My big discovery

As a young student memorizing equations named after famous scientists I would fantasize about some day making a discovery and naming it after myself. Well, I finally made an important discovery, but I didn’t name it after myself. Let me tell you about it.

I found a way to determine if a reported measure of variability is mathematically possible.

What does that mean?

It means I can take a statistic like a standard deviation of any size and reported to any number of decimal places and tell you if it is reported correctly.

How is this possible?

I found that variances of discrete data follow a “simple” pattern. On top of this I found that the averages of the data sets also follow a pattern and only match certain variances, and I named the consistency test that utilizes these facts the GRIMMER (Granularity-Related Inconsistency of Means Mapped to Error Repeats) test.

Am I sure I am the first person to discover this?

My friends would ask me this incredulously every time I showed them my discovery. And I don’t blame them. You would think that we would know everything there is to know about variances since the term can be found in the literature dating back to 1918. But my searches couldn’t find any evidence that this phenomenon has been described before.

Student of Student’s t-test fame did describe a pattern for standard deviations for a sample size of 4 in 1908, and he even notes that a given standard deviation only matches certain means. However, I could not reproduce his findings and he did not describe patterns for any other sample sizes.

And the GRIM test received quite a bit of publicity and no one came forward to claim it has already been published, and the GRIMMER test is much more complicated than the GRIM test, so I think I’m in the clear.

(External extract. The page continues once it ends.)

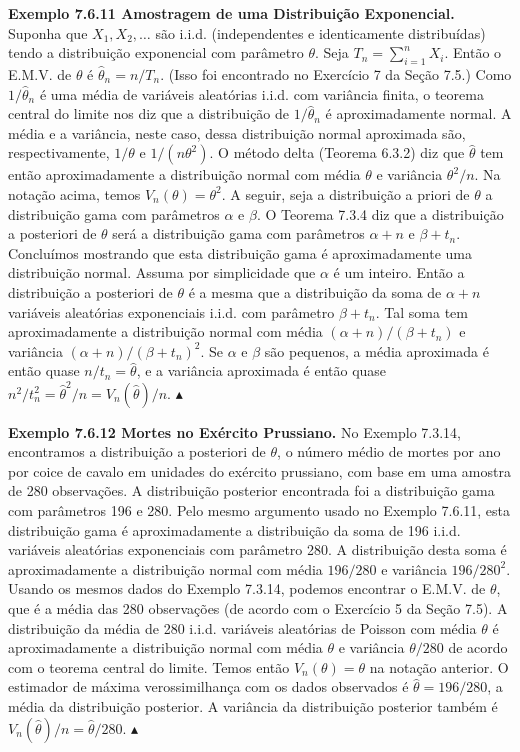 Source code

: \textbf{Exemplo 7.6.11 Amostragem de uma Distribuição Exponencial.} Suponha que $X_1, X_2, \dots$ são i.i.d. (independentes e identicamente distribuídas) tendo a distribuição exponencial com parâmetro $\theta$. Seja $T_n = \sum_{i=1}^{n} X_i$. Então o E.M.V. de $\theta$ é $\hat{\theta}_n = n/T_n$. (Isso foi encontrado no Exercício 7 da Seção 7.5.) Como $1/\hat{\theta}_n$ é uma média de variáveis aleatórias i.i.d. com variância finita, o teorema central do limite nos diz que a distribuição de $1/\hat{\theta}_n$ é aproximadamente normal. A média e a variância, neste caso, dessa distribuição normal aproximada são, respectivamente, $1/\theta$ e $1/(n\theta^2)$. O método delta (Teorema 6.3.2) diz que $\hat{\theta}$ tem então aproximadamente a distribuição normal com média $\theta$ e variância $\theta^2/n$. Na notação acima, temos $V_n(\theta) = \theta^2$.
A seguir, seja a distribuição a priori de $\theta$ a distribuição gama com parâmetros $\alpha$ e $\beta$. O Teorema 7.3.4 diz que a distribuição a posteriori de $\theta$ será a distribuição gama com parâmetros $\alpha+n$ e $\beta+t_n$. Concluímos mostrando que esta distribuição gama é aproximadamente uma distribuição normal. Assuma por simplicidade que $\alpha$ é um inteiro. Então a distribuição a posteriori de $\theta$ é a mesma que a distribuição da soma de $\alpha+n$ variáveis aleatórias exponenciais i.i.d. com parâmetro $\beta+t_n$. Tal soma tem aproximadamente a distribuição normal com média $(\alpha+n)/(\beta+t_n)$ e variância $(\alpha+n)/(\beta+t_n)^2$. Se $\alpha$ e $\beta$ são pequenos, a média aproximada é então quase $n/t_n = \hat{\theta}$, e a variância aproximada é então quase $n^2/t_n^2 = \hat{\theta}^2/n = V_n(\hat{\theta})/n$. $\blacktriangle$

\textbf{Exemplo 7.6.12 Mortes no Exército Prussiano.} No Exemplo 7.3.14, encontramos a distribuição a posteriori de $\theta$, o número médio de mortes por ano por coice de cavalo em unidades do exército prussiano, com base em uma amostra de 280 observações. A distribuição posterior encontrada foi a distribuição gama com parâmetros 196 e 280. Pelo mesmo argumento usado no Exemplo 7.6.11, esta distribuição gama é aproximadamente a distribuição da soma de 196 i.i.d. variáveis aleatórias exponenciais com parâmetro 280. A distribuição desta soma é aproximadamente a distribuição normal com média $196/280$ e variância $196/280^2$.
Usando os mesmos dados do Exemplo 7.3.14, podemos encontrar o E.M.V. de $\theta$, que é a média das 280 observações (de acordo com o Exercício 5 da Seção 7.5). A distribuição da média de 280 i.i.d. variáveis aleatórias de Poisson com média $\theta$ é aproximadamente a distribuição normal com média $\theta$ e variância $\theta/280$ de acordo com o teorema central do limite. Temos então $V_n(\theta) = \theta$ na notação anterior. O estimador de máxima verossimilhança com os dados observados é $\hat{\theta} = 196/280$, a média da distribuição posterior. A variância da distribuição posterior também é $V_n(\hat{\theta})/n = \hat{\theta}/280$. $\blacktriangle$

And besides, even if the patterns have been described before, I’m pretty sure no one has utilized them to develop a consistency test. Everyone knows that means of discrete data are granular, and in fact Student in his 1908 paper noted that with a sample size of 4 and integer data the granularity is .25. And yet no one had utilized that fact until the authors of the GRIM test came along.

So how did I make my discovery?

It all started right here on Medium. I read James Heathers’ post about the GRIM test and subsequently added the test to PrePubMed. I then discovered the other author of the GRIM test was in town and invited him over to my place for some bbq. Nicholas Brown told me he was trying to extend the GRIM test to standard deviations but that it was computationally intensive to enumerate all the possibilities.

I was very fascinated by the math behind the GRIM test and thought the test was very clever, so I thought I’d try my hand at making a GRIM test for standard deviations.

I went through stacks of scratch paper trying to understand standard deviations and quickly developed delusions of grandeur that I’d be able to find a simple equation for checking standard deviations. I did discover some interesting properties of standard deviations, but ultimately I was overwhelmed by their complexity.

I resigned myself to basically following the strategy Nicholas Brown was using, a brute force approach. I figured I would just enumerate all the possibilities and store the results. I knew this would be computationally intensive, but I have a lot of experience working with large data sets and using computing clusters so I felt I was in a good position to complete this project.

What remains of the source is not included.